◆ **Your objective**
Look through the lines below, find those with the word "intra", and copy them.

◆ **Source information**
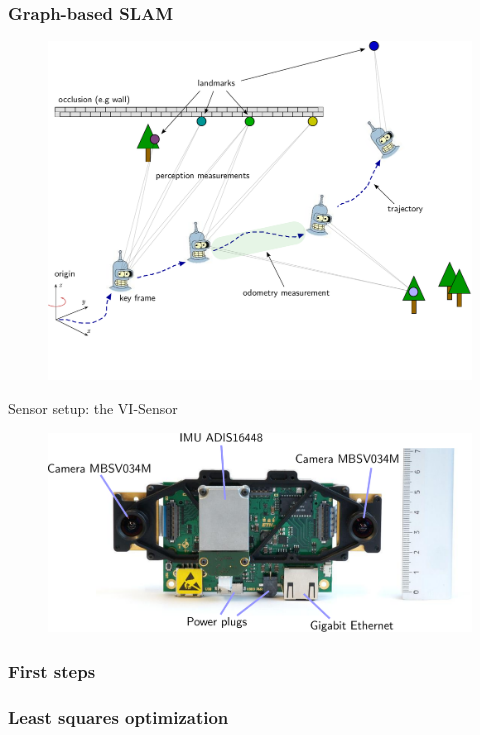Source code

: \documentclass[11pt]{beamer}
\begin{document}
\begin{frame}
\frametitle{Graph-based SLAM}
\begin{figure}[!htb]
\centering
\includegraphics[height=0.925\textheight]{figures/approach_fundamentals/overview_graphslam_simplified.pdf}
\end{figure}
\end{frame}

\begin{frame}{Sensor setup: the VI-Sensor}
\begin{figure}[!htb]
\centering
\includegraphics[width=\textwidth]{figures/introduction/vi_sensor_details.pdf}
\end{figure}
\end{frame}

\begin{frame}
\frametitle{First steps}
\end{frame}

\begin{frame}
\frametitle{Least squares optimization}
\end{frame}
\end{document}
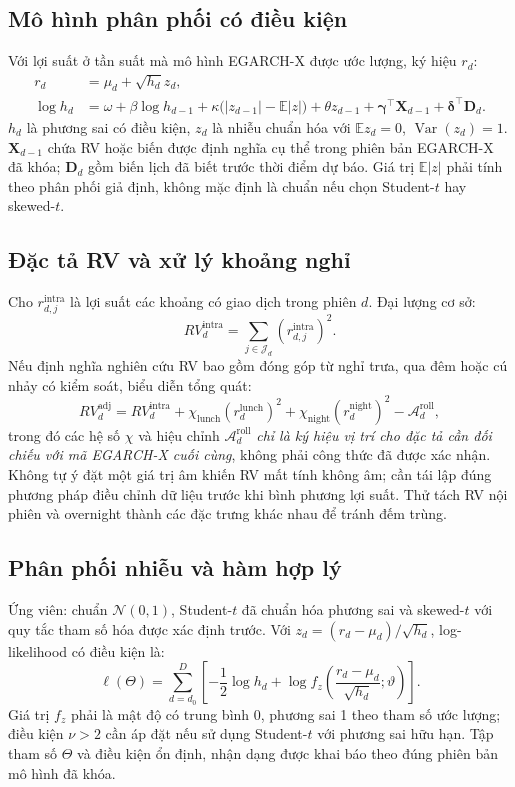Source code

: \documentclass[12pt,a4paper,oneside]{article}
\newcommand{\E}{\mathbb{E}}
\newcommand{\Var}{\operatorname{Var}}
\begin{document}
\subsection{Mô hình phân phối có điều kiện}
Với lợi suất ở tần suất mà mô hình EGARCH-X được ước lượng, ký hiệu $r_d$:
\begin{align}
r_d&=\mu_d+\sqrt{h_d}z_d,\\
\log h_d&=\omega+\beta\log h_{d-1}+\kappa\big(|z_{d-1}|-\E|z|\big)
+\theta z_{d-1}+\bm\gamma^\top\bm X_{d-1}+\bm\delta^\top\bm D_d.
\end{align}
$h_d$ là phương sai có điều kiện, $z_d$ là nhiễu chuẩn hóa với $\E z_d=0$, $\Var(z_d)=1$. $\bm X_{d-1}$ chứa RV hoặc biến được định nghĩa cụ thể trong phiên bản EGARCH-X đã khóa; $\bm D_d$ gồm biến lịch đã biết trước thời điểm dự báo. Giá trị $\E|z|$ phải tính theo phân phối giả định, không mặc định là chuẩn nếu chọn Student-$t$ hay skewed-$t$.

\subsection{Đặc tả RV và xử lý khoảng nghỉ}
Cho $r_{d,j}^{\mathrm{intra}}$ là lợi suất các khoảng có giao dịch trong phiên $d$. Đại lượng cơ sở:
\begin{equation}
RV_d^{\mathrm{intra}}=\sum_{j\in\mathcal J_d}(r_{d,j}^{\mathrm{intra}})^2.
\end{equation}
Nếu định nghĩa nghiên cứu RV bao gồm đóng góp từ nghỉ trưa, qua đêm hoặc cú nhảy có kiểm soát, biểu diễn tổng quát:
\begin{equation}
RV_d^{\mathrm{adj}}=RV_d^{\mathrm{intra}}+
\chi_{\mathrm{lunch}}(r_d^{\mathrm{lunch}})^2+
\chi_{\mathrm{night}}(r_d^{\mathrm{night}})^2-
\mathcal A_d^{\mathrm{roll}},
\end{equation}
trong đó các hệ số $\chi$ và hiệu chỉnh $\mathcal A_d^{\mathrm{roll}}$ \emph{chỉ là ký hiệu vị trí cho đặc tả cần đối chiếu với mã EGARCH-X cuối cùng}, không phải công thức đã được xác nhận. Không tự ý đặt một giá trị âm khiến RV mất tính không âm; cần tái lập đúng phương pháp điều chỉnh dữ liệu trước khi bình phương lợi suất. Thử tách RV nội phiên và overnight thành các đặc trưng khác nhau để tránh đếm trùng.

\subsection{Phân phối nhiễu và hàm hợp lý}
Ứng viên: chuẩn $\mathcal N(0,1)$, Student-$t$ đã chuẩn hóa phương sai và skewed-$t$ với quy tắc tham số hóa được xác định trước. Với $z_d=(r_d-\mu_d)/\sqrt{h_d}$, log-likelihood có điều kiện là:
\begin{equation}
\ell(\Theta)=\sum_{d=d_0}^{D}\left[-\frac12\log h_d+
\log f_z\left(\frac{r_d-\mu_d}{\sqrt{h_d}};\vartheta\right)\right].
\end{equation}
Giá trị $f_z$ phải là mật độ có trung bình 0, phương sai 1 theo tham số ước lượng; điều kiện $\nu>2$ cần áp đặt nếu sử dụng Student-$t$ với phương sai hữu hạn. Tập tham số $\Theta$ và điều kiện ổn định, nhận dạng được khai báo theo đúng phiên bản mô hình đã khóa.
\end{document}
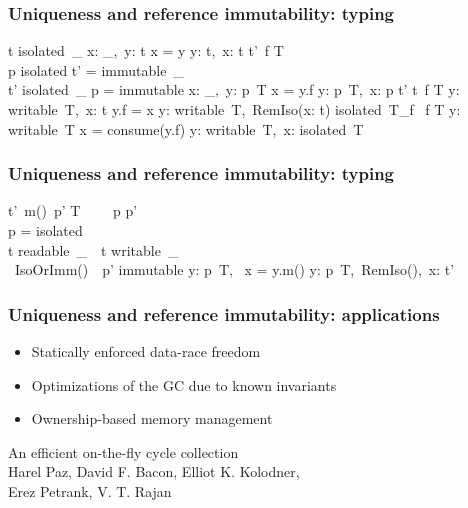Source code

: \begin{frame}
    \frametitle{Uniqueness and reference immutability: typing}
    \infrule
    {
        t \neq isolated\ \_
    }
    {
        x: \_,\ y: t \ts x = y \rts y: t,\ x: t
    }
    \infrule
    {
        t'\ f \in T \\
        p \neq isolated \vee t' = immutable\ \_ \\
        t' \neq isolated\ \_ \vee p = immutable
    }
    {
        x: \_,\ y: p\ T
        \ts x = y.f
        \rts y: p\ T,\ x: p \triangleright t'
    }
    \infrule
    {
        t\ f \in T
    }
    {
        y: writable\ T,\ x: t
        \ts y.f = x
        \rts y: writable\ T,\ RemIso(x: t)
    }
    \infrule
    {
        isolated\ T_f \ f \in T
    }
    {
        y: writable\ T
        \ts x = consume(y.f)
        \rts y: writable\ T,\ x: isolated\ T
    }
\end{frame}

\begin{frame}
    \frametitle{Uniqueness and reference immutability: typing}
    \infrule
    {
        t'\ m()\ p' \in T \ \ \ \
        \ts p \prec p' \ \ \ \
         \\
        p = isolated \Rightarrow \\
                 t \neq readable\ \_\
        \wedge\  t \neq writable\ \_\\
        \wedge\  IsoOrImm(\seq{z: t})\
        \wedge\  p' \neq immutable
    }
    {
        y: p\ T,\ \seq{z: u}
        \ts x = y.m(\seq{z})
        \rts y: p\ T,\ RemIso(),\ x: t'
    }
\end{frame}

\begin{frame}
    \frametitle{Uniqueness and reference immutability: applications}

    \begin{itemize}
        \item Statically enforced data-race freedom
        \item Optimizations of the GC due to known invariants
        \item Ownership-based memory management
    \end{itemize}
\end{frame}

\begin{frame}
    \begin{center}
        {\LARGE An efficient on-the-fly cycle collection} \\
        \vspace{20pt}
        Harel Paz, David F. Bacon, Elliot K. Kolodner,\\
        Erez Petrank, V. T. Rajan
    \end{center}
\end{frame}

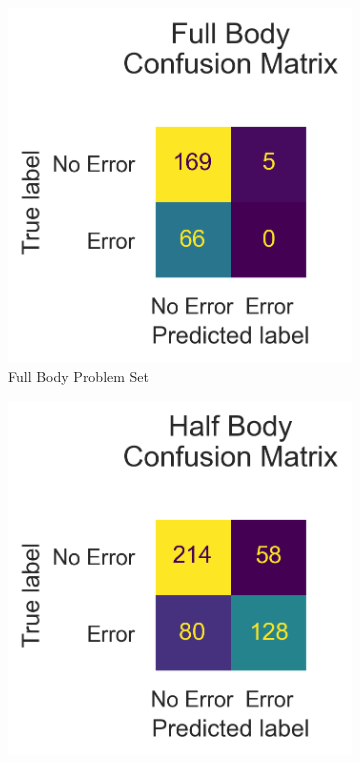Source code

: \begin{figure}[htbp]
  \centering
  \begin{subfigure}[b]{0.4\linewidth}
      \centering
      \includegraphics[width=\textwidth]{figures/Results/v2/confusion/full_together.png}
      \caption[]{Full Body Problem Set}
      \label{fig:fb_conf}
  \end{subfigure}
  \hfill
  \begin{subfigure}[b]{0.4\linewidth}
      \centering
      \includegraphics[width=\textwidth]{figures/Results/v2/confusion/half_together.png}

\end{subfigure}
\end{figure}
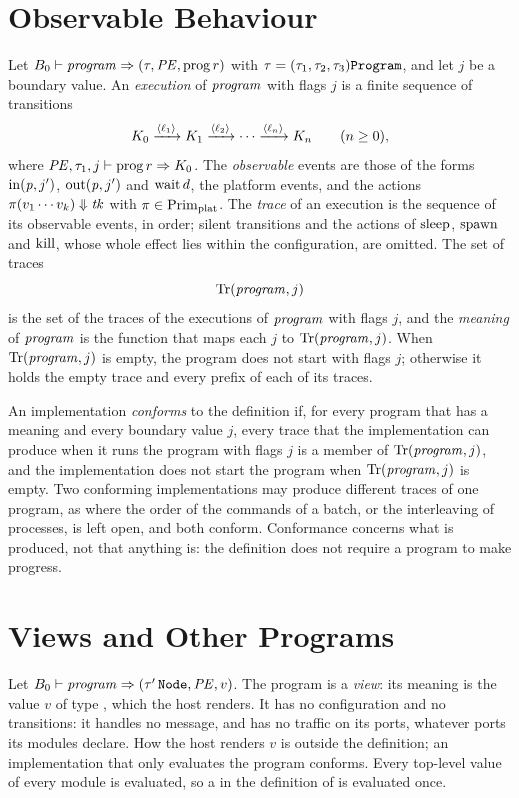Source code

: \section{Observable Behaviour}\label{sec:programs-behaviour}

Let $\jdg{B_0}{\program}{(\tau,\PE,\effprog\,r)}$ with
$\tau=(\tau_1,\tau_2,\tau_3)\sbtProgram$, and let $j$ be a boundary value. An
\emph{execution} of $\program$ with flags $j$ is a finite sequence of
transitions
\[
  K_0\step{\opt{\ell_1}}K_1\step{\opt{\ell_2}}\cdots\step{\opt{\ell_n}}K_n
  \qquad(n\geq 0),
\]
where $\jdg{\PE,\tau_1,j}{\effprog\,r}{K_0}$. The \emph{observable} events
are those of the forms $\pgEvIn(\effp,j')$, $\pgEvOut(\effp,j')$ and
$\pgwait\,d$, the platform events, and the actions
$\effdone{\pi(v_1\cdots v_k)}{\tk}$ with $\pi\in\effPrimPlat$. The
\emph{trace} of an execution is the sequence of its observable events, in
order; silent transitions and the actions of $\effsleep$, $\effspawn$ and
$\effkill$, whose whole effect lies within the configuration, are omitted.
The set of traces
\[
  \pgTr(\program,j)
\]
is the set of the traces of the executions of $\program$ with flags $j$, and
the \emph{meaning} of $\program$ is the function that maps each $j$ to
$\pgTr(\program,j)$. When $\pgTr(\program,j)$ is empty, the program does not
start with flags $j$; otherwise it holds the empty trace and every prefix of
each of its traces.

An implementation \emph{conforms} to the definition if, for every program
that has a meaning and every boundary value $j$, every trace that the
implementation can produce when it runs the program with flags $j$ is a
member of $\pgTr(\program,j)$, and the implementation does not start the
program when $\pgTr(\program,j)$ is empty. Two conforming implementations may
produce different traces of one program, as where the order of the commands
of a batch, or the interleaving of processes, is left open, and both conform.
Conformance concerns what is produced, not that anything is: the definition
does not require a program to make progress. %

\section{Views and Other Programs}\label{sec:programs-views}

Let $\jdg{B_0}{\program}{(\tau'\,\sbtNode,\PE,v)}$. The program is a
\emph{view}: its meaning is the value $v$ of type , which the host
renders. %
It has no configuration and no transitions: it handles no message, and has no
traffic on its ports, whatever ports its modules declare. How the host
renders $v$ is outside the definition; an implementation that only evaluates
the program conforms. Every top-level value of every module is evaluated, so
a  in the definition of  is evaluated once.

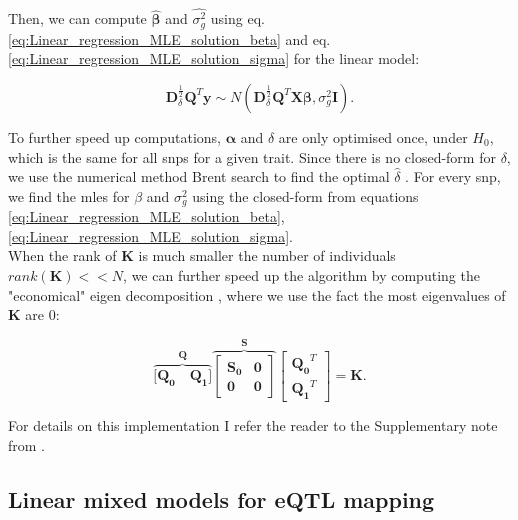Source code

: Then, we can compute $\hat{\boldsymbol{\beta}}$ and $\hat{\sigma_g^2}$ using eq. \eqref{eq:Linear_regression_MLE_solution_beta} and eq. \eqref{eq:Linear_regression_MLE_solution_sigma} for the linear model:

\begin{equation}
    \mathbf{D}^{\frac{1}{2}}_{\delta}\mathbf{Q}^{T}\mathbf{y} \sim N(\mathbf{D}^{\frac{1}{2}}_{\delta}\mathbf{Q}^{T}\mathbf{X}\boldsymbol{\beta}, \sigma_g^2\mathbf{I}).
\end{equation}


To further speed up computations, $\boldsymbol{\alpha}$ and $\delta$ are only optimised once, under $H_0$, which is the same for all \gls{snp}s for a given trait.
Since there is no closed-form for $\delta$, we use the numerical method Brent search to find the optimal $\hat{\delta}$ \cite{goddard2009estimating}.
For every \gls{snp}, we find the \gls{mle}s for $\beta$ and $\sigma^2_g$ using the closed-form from equations \eqref{eq:Linear_regression_MLE_solution_beta},\eqref{eq:Linear_regression_MLE_solution_sigma}.\\

When the rank of $\mathbf{K}$ is much smaller the number of individuals $rank(\mathbf{K}) << N$,  we can further speed up the algorithm by computing the "economical" eigen decomposition \cite{lippert2011fast}, where we use the fact the most eigenvalues of $\mathbf{K}$ are 0:

\begin{equation}\label{eq:economic_eigen_decomposition}
    \overbrace{[\mathbf{Q_0} \quad \mathbf{Q_1]}}^{\mathbf{Q}}
            \overbrace{\left[\begin{array}{cc}
                \mathbf{S_0} & \mathbf{0}\\
                        \mathbf{0} & \mathbf{0}
            \end{array}\right]}^{\mathbf{S}}
        \left[\begin{array}{c}
            \mathbf{Q_0}^T \\
            \mathbf{Q_1}^T
        \end{array}\right] = \mathbf{K}.
\end{equation}

For details on this implementation I refer the reader to the Supplementary note from \cite{lippert2011fast}.


\subsection{Linear mixed models for eQTL mapping}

◆ **Solution to this problem**
Cho $r_{d,j}^{\mathrm{intra}}$ là lợi suất các khoảng có giao dịch trong phiên $d$. Đại lượng cơ sở:
RV_d^{\mathrm{intra}}=\sum_{j\in\mathcal J_d}(r_{d,j}^{\mathrm{intra}})^2.
RV_d^{\mathrm{adj}}=RV_d^{\mathrm{intra}}+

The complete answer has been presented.